Main opposition Republican People’s Party (CHP) head Kemal Kılıçdaroğlu has long complained that public broadcaster TRT is not giving sufficient coverage to his “No” rallies, ahead of the April 16 referendum on shifting Turkey to an executive presidential system as pushed by President Tayyip Erdoğan.
TRT is officially obliged to give coverage to all parties in proportion to their representation at parliament, and after a number of attempts it asked Kılıçdaroğlu to appear in a live interview at 19:00 p.m. on April 7.
Kılıçdaroğlu arrived at the TRT studio and was waiting for the broadcast time, but when the clock struck 19:00 p.m. Erdoğan had still not completed his speech in one of his “Yes” rallies. The CHP leader thus had to wait for the completion of Erdoğan’s speech, (as always, broadcast live by almost all national and local channels - some willingly, some thinking they had better do so).
The interview eventually started at 19:30 p.m., but Kılıçdaroğlu protested the delay during the broadcast, saying it was a good example of how Turkey is gradually being dragged to one-man-rule. Let alone TRT, the CHP head is barely able to find interview opportunities on private broadcasters, and whenever he does that station is the next day flooded by interviews with government ministers (which no private channel feels free to turn down).
In the early stages of the campaign, the ruling Justice and Development Party (AK Parti) issued a controversial decree law under the state of emergency, declared right after the foiled military coup attempt of July 15, 2016, which lifted the regulation on broadcasters providing balanced coverage to all parliamentary parties during campaigns. That decree law came upon complaints from pro-government stations, which now dominate the TV media. They said they did not want to be “tool of ‘No’ propaganda” and only wanted to broadcast “Yes.”
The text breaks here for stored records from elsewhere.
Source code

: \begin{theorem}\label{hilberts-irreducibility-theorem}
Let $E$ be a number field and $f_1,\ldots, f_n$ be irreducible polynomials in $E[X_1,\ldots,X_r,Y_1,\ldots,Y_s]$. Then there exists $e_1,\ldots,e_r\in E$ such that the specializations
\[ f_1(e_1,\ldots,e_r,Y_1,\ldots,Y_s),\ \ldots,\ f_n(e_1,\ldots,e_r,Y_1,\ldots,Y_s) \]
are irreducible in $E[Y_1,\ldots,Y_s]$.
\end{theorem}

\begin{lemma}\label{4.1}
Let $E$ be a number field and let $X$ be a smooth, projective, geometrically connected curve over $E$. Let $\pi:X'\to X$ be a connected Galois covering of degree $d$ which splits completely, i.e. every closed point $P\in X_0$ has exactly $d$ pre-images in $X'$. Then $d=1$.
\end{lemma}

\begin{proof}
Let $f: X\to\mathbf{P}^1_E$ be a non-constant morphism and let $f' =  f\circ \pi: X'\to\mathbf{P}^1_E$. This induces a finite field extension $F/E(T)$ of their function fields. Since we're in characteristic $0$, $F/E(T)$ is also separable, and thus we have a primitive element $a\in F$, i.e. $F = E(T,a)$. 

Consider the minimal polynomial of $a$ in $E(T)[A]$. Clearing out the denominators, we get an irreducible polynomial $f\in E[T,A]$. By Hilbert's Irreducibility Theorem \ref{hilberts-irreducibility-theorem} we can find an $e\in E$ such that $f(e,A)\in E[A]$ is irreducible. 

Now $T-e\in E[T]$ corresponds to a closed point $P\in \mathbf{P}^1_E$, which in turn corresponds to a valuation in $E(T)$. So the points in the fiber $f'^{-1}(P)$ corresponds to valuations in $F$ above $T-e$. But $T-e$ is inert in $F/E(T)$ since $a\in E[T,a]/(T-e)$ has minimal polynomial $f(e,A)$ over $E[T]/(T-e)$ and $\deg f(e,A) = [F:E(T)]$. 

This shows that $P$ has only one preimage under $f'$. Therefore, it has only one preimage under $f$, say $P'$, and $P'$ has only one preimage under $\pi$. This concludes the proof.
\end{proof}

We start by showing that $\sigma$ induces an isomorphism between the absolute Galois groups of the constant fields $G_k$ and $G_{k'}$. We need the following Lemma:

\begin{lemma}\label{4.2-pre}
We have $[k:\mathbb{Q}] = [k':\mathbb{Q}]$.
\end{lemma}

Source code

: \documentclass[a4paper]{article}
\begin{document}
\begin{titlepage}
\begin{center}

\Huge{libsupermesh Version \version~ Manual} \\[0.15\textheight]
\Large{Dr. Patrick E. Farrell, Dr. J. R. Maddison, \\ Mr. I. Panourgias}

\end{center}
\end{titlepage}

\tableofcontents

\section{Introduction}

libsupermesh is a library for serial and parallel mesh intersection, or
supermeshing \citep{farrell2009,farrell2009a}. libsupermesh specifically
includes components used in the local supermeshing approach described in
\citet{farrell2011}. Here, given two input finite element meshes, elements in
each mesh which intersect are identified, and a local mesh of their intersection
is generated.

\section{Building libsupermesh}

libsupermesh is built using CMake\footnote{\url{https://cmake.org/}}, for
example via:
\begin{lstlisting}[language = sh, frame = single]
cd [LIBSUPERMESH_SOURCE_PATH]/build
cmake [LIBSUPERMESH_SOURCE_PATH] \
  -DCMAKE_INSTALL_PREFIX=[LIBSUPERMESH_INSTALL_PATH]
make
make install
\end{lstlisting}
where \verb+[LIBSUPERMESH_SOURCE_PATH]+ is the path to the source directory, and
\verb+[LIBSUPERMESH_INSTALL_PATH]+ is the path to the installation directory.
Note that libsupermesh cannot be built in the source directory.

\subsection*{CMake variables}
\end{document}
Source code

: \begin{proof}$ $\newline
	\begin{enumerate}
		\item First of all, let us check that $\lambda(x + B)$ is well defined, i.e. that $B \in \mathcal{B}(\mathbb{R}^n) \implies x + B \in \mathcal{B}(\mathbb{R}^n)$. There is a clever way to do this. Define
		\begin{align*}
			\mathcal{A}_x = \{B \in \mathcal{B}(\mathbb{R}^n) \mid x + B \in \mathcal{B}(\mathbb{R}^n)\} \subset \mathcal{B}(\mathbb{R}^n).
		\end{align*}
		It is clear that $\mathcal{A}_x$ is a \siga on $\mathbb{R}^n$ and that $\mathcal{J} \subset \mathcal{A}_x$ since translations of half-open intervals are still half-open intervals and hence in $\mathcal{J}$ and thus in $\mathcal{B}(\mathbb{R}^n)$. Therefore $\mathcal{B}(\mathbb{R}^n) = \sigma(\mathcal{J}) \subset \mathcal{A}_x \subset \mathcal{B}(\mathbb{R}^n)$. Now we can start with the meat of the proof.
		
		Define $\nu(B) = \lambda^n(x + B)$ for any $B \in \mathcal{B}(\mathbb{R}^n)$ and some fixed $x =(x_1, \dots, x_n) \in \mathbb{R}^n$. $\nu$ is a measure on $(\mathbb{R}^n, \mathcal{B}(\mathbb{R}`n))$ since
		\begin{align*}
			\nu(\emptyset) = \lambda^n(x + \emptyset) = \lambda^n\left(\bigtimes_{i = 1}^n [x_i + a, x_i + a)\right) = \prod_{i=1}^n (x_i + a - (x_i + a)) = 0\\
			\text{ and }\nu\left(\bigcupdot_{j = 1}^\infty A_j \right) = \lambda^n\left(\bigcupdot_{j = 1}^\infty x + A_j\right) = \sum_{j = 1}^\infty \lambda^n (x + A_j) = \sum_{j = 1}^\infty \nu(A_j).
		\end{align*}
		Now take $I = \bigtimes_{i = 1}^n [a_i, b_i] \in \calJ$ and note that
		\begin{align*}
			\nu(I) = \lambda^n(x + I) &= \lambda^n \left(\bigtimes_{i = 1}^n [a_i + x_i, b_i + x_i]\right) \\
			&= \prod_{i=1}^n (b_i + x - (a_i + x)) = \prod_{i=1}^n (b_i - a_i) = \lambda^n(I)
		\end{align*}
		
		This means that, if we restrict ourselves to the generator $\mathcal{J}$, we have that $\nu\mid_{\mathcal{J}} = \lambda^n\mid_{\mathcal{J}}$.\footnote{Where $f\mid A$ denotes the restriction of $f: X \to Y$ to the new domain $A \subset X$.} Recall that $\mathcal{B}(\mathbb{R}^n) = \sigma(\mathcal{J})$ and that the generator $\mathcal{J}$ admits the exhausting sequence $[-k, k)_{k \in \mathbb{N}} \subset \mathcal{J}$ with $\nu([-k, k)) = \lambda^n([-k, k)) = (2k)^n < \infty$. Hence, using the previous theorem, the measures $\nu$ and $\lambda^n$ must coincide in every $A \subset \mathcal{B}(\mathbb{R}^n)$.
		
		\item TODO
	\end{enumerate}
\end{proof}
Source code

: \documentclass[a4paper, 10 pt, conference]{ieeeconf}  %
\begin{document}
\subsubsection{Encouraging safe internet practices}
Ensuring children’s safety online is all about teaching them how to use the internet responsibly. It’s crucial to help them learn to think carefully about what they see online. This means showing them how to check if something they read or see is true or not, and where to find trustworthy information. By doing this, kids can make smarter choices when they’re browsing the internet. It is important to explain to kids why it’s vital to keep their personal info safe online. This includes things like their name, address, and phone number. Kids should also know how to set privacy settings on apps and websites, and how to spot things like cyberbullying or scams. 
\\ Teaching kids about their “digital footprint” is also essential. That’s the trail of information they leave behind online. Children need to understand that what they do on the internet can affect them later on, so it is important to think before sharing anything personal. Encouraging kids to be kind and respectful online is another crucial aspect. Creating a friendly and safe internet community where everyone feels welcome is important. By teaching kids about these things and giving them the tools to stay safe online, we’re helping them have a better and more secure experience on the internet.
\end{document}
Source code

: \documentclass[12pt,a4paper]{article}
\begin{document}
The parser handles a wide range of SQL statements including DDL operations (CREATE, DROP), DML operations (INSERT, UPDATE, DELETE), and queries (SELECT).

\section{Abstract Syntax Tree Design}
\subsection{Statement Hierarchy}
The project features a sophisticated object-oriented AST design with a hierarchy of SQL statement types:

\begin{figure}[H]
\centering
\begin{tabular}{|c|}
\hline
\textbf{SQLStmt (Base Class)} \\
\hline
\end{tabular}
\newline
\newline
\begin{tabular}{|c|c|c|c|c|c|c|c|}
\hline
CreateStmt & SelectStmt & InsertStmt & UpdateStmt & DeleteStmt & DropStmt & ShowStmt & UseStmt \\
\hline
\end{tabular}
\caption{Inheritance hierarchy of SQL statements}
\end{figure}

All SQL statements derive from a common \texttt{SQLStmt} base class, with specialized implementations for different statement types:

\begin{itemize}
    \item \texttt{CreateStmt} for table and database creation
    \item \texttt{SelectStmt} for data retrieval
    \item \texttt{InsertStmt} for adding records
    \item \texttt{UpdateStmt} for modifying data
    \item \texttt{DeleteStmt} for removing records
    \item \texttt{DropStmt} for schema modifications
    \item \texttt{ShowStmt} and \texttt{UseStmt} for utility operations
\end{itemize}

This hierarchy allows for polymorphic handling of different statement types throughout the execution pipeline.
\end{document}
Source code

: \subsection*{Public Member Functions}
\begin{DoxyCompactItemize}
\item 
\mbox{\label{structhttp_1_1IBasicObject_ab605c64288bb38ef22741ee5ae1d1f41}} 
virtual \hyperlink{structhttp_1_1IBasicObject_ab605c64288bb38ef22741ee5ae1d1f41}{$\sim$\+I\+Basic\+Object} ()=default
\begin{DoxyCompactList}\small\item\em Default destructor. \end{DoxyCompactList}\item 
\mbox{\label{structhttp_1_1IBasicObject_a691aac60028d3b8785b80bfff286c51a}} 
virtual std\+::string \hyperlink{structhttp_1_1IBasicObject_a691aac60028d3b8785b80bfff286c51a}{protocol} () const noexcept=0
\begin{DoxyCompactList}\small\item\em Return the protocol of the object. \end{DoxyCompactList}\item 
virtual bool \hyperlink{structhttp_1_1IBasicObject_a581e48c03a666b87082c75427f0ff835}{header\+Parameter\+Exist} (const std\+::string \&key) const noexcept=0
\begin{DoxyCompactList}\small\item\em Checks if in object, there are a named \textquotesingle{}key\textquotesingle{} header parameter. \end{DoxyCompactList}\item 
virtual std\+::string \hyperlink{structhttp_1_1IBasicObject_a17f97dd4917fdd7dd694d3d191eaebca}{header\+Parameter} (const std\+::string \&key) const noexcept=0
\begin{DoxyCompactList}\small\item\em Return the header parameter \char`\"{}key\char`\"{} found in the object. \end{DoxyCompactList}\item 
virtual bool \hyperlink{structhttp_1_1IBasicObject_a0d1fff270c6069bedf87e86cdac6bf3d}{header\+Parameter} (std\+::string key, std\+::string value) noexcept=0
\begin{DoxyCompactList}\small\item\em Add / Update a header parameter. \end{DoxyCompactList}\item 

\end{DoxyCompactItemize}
The media issue is not the only obstacle that Kılıçdaroğlu is complaining about. Almost every street in Turkey has been covered almost entirely by “Yes” banners, “Yes” flags, and “Yes” posters, featuring photos of President Erdoğan, Prime Minister Binali Yıldırım, or AK Parti ministers and mayors. Little account seems to be given to the cost of this campaign overload. What’s more, the far fewer “No” banners and posters frequently find themselves removed or torn down by unknown people.
Meanwhile, the dissident former Nationalist Movement Party (MHP) deputies, expelled from the party for not siding with MHP head Devlet Bahçeli in support of the “Yes” campaign, are frequently attacked by their former comrades during campaign meetings.
The problems faced by the Kurdish problem-focused Peoples’ Democratic Party (HDP) are very different. HDP co-chairs Selahattin Demirtaş and Figen Yüksekdağ, along with a number of the party’s MPs, are in jail on terrorism charges including “helping the propaganda” of the outlawed Kurdistan Workers’ Party (PKK) and being linked to it. Thousands of local HDP officials, especially in the east and southeast of the country, have also been removed from office or jailed on similar charges. The HDP supports the “No” campaign but has barely any opportunity to get its voice heard in the national media, which fears being attacked on social media for supporting terrorism.
It is under these circumstances that polling companies have started to issue their final survey results one by one. İbrahim Uslu, the head of ANAR, one of the biggest polling companies in Turkey, posted on his Twitter account that ANAR’s final estimate is 52 percent “Yes” and 48 percent “No.”
The eventual outcome will become clear on the night of April 16. One wonders what those final estimates could be under a fairer election campaign.